START The data
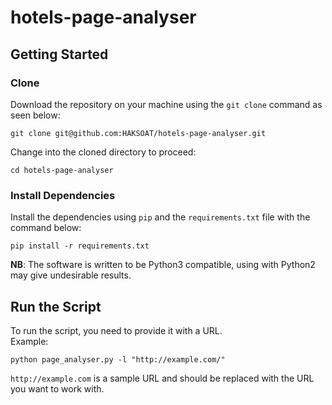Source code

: 
# hotels-page-analyser


## Getting Started

### Clone
Download the repository on your machine using the `git clone` command as seen below:  

```git clone git@github.com:HAKSOAT/hotels-page-analyser.git```

Change into the cloned directory to proceed:  

`cd hotels-page-analyser`

### Install Dependencies
Install the dependencies using `pip` and the `requirements.txt` file with the command below:  

`pip install -r requirements.txt`

**NB**: The software is written to be Python3 compatible, using with Python2 may give undesirable results.

## Run the Script
To run the script, you need to provide it with a URL.  
Example:  

```
python page_analyser.py -l "http://example.com/"
```

`http://example.com` is a sample URL and should be replaced with the URL you want to work with.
END The data
Exercise requirements: The answer must match the entries above line for line, with the pictures dropped.

The completed task:
Source code

: 
# hotels-page-analyser


## Getting Started

### Clone
Download the repository on your machine using the `git clone` command as seen below:  

```git clone git@github.com:HAKSOAT/hotels-page-analyser.git```

Change into the cloned directory to proceed:  

`cd hotels-page-analyser`

### Install Dependencies
Install the dependencies using `pip` and the `requirements.txt` file with the command below:  

`pip install -r requirements.txt`

**NB**: The software is written to be Python3 compatible, using with Python2 may give undesirable results.

## Run the Script
To run the script, you need to provide it with a URL.  
Example:  

```
python page_analyser.py -l "http://example.com/"
```

`http://example.com` is a sample URL and should be replaced with the URL you want to work with.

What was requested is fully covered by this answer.